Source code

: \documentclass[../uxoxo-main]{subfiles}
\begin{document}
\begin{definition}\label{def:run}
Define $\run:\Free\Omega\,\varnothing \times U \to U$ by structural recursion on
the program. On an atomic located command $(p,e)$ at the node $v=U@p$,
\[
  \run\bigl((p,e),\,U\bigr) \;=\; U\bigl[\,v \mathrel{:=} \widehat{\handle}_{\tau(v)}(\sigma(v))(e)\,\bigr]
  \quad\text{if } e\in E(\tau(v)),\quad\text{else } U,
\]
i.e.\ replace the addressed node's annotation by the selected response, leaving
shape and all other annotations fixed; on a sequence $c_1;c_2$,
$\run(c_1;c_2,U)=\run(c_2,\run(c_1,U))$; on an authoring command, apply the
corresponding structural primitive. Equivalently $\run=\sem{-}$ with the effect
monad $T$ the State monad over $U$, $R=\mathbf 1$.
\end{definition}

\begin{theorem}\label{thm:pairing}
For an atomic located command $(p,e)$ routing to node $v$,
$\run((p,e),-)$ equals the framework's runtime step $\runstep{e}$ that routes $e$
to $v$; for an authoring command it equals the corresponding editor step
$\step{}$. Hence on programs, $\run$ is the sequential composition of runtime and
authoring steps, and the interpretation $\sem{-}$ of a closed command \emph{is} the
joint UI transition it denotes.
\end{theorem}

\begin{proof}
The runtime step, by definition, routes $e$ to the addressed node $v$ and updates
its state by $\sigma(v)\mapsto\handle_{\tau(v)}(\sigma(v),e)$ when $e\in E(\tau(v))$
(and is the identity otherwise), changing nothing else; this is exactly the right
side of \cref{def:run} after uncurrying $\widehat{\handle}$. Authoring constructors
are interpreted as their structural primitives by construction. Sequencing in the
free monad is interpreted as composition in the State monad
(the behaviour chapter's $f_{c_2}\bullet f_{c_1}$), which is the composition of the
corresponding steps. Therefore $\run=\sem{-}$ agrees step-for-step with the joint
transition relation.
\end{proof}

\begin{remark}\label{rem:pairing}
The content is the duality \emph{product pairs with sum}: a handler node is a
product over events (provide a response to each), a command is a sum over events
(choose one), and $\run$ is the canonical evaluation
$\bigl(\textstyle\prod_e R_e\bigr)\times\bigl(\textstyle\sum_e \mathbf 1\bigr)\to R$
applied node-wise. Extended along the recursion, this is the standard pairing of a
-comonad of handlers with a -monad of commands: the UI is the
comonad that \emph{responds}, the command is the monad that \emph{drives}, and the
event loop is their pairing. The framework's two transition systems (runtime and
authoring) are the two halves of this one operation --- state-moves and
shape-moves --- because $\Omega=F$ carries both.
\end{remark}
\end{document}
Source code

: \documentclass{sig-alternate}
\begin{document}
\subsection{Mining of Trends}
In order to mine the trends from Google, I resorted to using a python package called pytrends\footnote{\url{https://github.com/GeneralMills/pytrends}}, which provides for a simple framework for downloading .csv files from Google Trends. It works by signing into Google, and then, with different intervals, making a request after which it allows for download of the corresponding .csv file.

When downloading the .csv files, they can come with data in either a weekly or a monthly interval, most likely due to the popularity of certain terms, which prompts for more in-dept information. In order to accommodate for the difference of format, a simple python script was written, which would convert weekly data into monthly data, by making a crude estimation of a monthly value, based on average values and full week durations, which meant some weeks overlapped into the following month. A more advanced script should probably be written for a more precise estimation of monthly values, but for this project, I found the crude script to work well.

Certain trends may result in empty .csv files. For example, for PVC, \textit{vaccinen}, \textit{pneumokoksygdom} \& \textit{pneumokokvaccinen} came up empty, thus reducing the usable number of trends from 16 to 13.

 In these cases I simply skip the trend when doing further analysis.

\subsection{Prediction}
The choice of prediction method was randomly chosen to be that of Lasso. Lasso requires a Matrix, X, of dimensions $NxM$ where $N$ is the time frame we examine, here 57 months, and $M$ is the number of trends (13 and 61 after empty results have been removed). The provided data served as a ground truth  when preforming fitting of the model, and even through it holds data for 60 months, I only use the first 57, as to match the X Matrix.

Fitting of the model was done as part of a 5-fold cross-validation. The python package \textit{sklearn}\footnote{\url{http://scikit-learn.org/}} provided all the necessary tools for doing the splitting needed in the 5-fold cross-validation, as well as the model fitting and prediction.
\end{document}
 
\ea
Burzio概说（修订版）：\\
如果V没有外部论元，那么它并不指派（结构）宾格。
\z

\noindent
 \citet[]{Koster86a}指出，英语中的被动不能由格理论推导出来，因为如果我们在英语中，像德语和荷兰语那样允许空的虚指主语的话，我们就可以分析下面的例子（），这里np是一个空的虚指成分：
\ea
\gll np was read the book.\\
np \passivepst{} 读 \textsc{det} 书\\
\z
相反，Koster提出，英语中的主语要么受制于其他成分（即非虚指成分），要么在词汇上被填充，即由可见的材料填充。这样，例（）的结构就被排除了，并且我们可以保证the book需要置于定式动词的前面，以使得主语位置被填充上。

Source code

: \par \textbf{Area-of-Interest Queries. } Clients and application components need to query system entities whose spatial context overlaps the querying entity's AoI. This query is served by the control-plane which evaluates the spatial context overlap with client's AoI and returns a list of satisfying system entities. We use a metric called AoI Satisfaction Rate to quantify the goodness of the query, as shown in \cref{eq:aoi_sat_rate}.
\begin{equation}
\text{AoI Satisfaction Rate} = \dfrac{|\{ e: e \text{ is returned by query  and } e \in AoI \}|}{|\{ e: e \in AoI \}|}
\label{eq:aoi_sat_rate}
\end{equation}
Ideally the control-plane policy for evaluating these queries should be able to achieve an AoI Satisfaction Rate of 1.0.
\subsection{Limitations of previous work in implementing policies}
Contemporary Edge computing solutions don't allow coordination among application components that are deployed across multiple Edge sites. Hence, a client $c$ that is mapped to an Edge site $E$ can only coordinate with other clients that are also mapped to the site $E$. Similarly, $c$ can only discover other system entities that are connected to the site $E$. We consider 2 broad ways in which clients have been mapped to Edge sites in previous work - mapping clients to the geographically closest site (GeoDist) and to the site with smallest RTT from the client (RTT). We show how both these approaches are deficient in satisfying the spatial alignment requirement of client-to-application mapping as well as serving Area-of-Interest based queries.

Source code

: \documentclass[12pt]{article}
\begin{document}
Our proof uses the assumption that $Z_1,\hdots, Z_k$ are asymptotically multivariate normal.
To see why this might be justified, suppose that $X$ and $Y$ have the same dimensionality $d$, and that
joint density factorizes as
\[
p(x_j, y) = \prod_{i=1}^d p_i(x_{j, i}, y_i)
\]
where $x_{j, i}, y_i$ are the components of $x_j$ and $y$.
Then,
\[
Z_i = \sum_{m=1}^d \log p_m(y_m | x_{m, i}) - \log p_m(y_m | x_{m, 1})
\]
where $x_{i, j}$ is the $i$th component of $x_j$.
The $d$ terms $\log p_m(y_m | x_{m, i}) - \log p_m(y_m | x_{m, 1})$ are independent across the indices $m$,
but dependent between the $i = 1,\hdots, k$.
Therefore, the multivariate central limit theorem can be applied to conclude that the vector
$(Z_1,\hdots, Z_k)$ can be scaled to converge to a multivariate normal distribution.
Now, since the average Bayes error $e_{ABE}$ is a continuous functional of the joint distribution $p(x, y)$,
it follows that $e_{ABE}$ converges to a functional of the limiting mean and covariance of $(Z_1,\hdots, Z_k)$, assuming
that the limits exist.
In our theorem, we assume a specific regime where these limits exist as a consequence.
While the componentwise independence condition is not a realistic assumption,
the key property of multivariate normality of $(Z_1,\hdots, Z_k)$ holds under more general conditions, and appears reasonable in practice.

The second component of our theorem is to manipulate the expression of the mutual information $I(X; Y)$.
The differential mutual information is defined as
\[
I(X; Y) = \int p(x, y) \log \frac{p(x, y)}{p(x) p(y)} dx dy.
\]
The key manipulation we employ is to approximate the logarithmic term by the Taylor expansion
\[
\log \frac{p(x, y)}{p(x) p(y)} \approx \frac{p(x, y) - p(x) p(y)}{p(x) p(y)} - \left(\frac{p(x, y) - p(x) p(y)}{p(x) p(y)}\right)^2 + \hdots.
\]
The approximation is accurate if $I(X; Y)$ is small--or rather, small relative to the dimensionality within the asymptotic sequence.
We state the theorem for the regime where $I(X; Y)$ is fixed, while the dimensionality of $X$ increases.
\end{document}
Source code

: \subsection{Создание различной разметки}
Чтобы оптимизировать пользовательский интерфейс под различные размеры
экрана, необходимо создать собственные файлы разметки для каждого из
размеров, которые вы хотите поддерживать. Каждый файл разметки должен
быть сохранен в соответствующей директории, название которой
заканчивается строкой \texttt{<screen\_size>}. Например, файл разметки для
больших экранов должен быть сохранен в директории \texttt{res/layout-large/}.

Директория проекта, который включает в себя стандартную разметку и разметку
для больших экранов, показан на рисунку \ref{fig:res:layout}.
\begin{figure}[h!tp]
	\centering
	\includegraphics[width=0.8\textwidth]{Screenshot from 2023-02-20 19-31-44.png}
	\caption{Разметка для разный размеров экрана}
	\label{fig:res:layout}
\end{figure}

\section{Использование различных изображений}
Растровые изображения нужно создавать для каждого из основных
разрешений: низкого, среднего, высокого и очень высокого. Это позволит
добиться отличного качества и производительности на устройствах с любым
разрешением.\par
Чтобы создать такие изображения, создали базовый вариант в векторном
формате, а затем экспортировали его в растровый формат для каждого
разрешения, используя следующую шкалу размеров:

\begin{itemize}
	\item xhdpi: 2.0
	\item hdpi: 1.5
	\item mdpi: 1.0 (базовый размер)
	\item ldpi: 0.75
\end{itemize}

• _TASK REQUIREMENTS_:
Look above for the line holding "Therefore, the multivariate" and the line holding "In our theorem, we", then output exactly those two lines and every line between them, nothing more.

• _RESULT OF THE EXERCISE_:
Therefore, the multivariate central limit theorem can be applied to conclude that the vector
$(Z_1,\hdots, Z_k)$ can be scaled to converge to a multivariate normal distribution.
Now, since the average Bayes error $e_{ABE}$ is a continuous functional of the joint distribution $p(x, y)$,
it follows that $e_{ABE}$ converges to a functional of the limiting mean and covariance of $(Z_1,\hdots, Z_k)$, assuming
that the limits exist.
In our theorem, we assume a specific regime where these limits exist as a consequence.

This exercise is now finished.